| Your objective |
A single number is required: the count of lines in the records below that contain the word "Docker".

| Supplied records |
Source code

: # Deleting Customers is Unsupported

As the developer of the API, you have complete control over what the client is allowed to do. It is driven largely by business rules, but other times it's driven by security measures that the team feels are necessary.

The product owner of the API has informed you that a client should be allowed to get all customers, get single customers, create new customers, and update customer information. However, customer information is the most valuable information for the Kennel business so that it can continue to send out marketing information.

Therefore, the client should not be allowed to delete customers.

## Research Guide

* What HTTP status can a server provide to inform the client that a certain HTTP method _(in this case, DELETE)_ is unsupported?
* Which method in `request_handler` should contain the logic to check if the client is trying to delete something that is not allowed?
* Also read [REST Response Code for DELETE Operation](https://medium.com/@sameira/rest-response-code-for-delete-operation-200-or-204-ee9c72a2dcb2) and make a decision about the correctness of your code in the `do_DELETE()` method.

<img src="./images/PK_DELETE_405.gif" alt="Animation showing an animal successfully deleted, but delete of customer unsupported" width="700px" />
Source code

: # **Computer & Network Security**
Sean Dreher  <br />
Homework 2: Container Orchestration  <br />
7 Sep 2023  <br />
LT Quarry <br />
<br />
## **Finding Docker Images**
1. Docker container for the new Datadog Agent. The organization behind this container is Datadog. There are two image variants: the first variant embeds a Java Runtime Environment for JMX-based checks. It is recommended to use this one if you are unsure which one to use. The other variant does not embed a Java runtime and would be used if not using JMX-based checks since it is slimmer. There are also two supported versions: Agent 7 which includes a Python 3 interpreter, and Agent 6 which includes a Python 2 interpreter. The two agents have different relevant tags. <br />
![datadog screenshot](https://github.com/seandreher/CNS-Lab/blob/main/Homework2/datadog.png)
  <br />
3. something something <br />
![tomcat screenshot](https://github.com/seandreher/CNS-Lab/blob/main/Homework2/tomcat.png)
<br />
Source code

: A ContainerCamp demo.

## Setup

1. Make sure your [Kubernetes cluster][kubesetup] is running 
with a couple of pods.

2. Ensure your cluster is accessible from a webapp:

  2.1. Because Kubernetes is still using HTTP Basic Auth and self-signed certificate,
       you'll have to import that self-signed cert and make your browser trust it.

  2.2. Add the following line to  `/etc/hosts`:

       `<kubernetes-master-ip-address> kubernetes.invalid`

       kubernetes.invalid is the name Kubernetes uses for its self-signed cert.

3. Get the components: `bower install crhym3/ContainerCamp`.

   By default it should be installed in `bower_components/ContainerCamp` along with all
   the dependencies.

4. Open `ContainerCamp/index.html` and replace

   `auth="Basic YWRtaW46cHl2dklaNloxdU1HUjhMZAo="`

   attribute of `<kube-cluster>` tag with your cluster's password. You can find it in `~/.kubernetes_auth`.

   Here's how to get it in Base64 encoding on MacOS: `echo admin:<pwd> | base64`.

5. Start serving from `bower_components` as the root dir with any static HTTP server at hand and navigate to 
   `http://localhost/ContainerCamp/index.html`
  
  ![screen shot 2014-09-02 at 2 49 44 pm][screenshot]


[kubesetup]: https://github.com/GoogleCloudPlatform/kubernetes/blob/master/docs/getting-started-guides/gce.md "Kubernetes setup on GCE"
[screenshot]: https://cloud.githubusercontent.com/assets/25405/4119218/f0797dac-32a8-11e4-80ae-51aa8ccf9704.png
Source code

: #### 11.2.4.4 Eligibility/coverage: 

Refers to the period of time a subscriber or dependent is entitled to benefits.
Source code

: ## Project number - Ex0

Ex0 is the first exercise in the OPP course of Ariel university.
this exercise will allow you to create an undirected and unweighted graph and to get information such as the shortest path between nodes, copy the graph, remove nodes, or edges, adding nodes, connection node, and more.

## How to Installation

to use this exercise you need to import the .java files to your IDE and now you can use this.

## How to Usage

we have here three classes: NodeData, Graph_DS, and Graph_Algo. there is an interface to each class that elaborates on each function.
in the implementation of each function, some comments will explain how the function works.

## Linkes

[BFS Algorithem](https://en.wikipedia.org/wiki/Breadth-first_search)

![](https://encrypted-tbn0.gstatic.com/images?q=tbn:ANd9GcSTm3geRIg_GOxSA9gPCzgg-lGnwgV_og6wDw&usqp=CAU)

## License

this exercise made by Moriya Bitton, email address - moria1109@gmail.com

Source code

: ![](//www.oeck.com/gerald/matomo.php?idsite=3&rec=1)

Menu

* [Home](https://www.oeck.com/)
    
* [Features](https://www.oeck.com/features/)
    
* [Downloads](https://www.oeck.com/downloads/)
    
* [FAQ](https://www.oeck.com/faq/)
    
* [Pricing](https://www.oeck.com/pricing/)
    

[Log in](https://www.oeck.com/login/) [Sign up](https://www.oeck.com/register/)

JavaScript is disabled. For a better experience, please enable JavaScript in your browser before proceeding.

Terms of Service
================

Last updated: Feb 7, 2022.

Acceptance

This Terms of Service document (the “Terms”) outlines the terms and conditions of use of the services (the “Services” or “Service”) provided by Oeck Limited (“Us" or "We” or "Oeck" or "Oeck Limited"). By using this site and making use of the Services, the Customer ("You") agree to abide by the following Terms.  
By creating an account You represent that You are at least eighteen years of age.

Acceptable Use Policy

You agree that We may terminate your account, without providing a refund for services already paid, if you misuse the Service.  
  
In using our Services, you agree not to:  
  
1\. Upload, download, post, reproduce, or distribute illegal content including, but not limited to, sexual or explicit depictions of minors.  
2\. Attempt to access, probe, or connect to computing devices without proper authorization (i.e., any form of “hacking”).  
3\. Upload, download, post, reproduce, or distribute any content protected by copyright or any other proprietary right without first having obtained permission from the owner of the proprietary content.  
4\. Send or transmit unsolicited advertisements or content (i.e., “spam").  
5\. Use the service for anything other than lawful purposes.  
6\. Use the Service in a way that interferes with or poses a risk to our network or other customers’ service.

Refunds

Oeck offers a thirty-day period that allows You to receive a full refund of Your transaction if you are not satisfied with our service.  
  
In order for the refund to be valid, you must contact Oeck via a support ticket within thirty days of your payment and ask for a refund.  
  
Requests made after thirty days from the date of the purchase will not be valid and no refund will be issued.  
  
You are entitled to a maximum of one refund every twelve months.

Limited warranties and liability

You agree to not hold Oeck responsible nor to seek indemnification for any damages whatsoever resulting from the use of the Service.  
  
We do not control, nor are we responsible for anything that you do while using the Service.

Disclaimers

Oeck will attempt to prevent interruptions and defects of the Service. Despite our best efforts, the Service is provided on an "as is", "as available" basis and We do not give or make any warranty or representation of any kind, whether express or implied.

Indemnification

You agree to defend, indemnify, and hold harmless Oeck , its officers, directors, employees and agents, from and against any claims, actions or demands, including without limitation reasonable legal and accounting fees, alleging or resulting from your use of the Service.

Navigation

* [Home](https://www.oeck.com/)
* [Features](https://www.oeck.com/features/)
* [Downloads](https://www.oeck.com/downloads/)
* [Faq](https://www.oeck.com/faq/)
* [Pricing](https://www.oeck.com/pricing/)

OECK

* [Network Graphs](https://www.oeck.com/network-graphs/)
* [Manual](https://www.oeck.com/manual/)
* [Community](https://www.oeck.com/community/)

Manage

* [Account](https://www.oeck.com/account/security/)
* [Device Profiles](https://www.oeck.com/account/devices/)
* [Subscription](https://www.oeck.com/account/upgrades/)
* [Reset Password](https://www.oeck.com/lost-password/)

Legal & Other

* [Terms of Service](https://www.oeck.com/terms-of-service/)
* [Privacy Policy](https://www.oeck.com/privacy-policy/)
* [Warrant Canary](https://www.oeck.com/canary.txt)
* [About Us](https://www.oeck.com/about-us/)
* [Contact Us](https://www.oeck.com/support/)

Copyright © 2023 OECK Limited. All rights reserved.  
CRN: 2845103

| Finished task |
2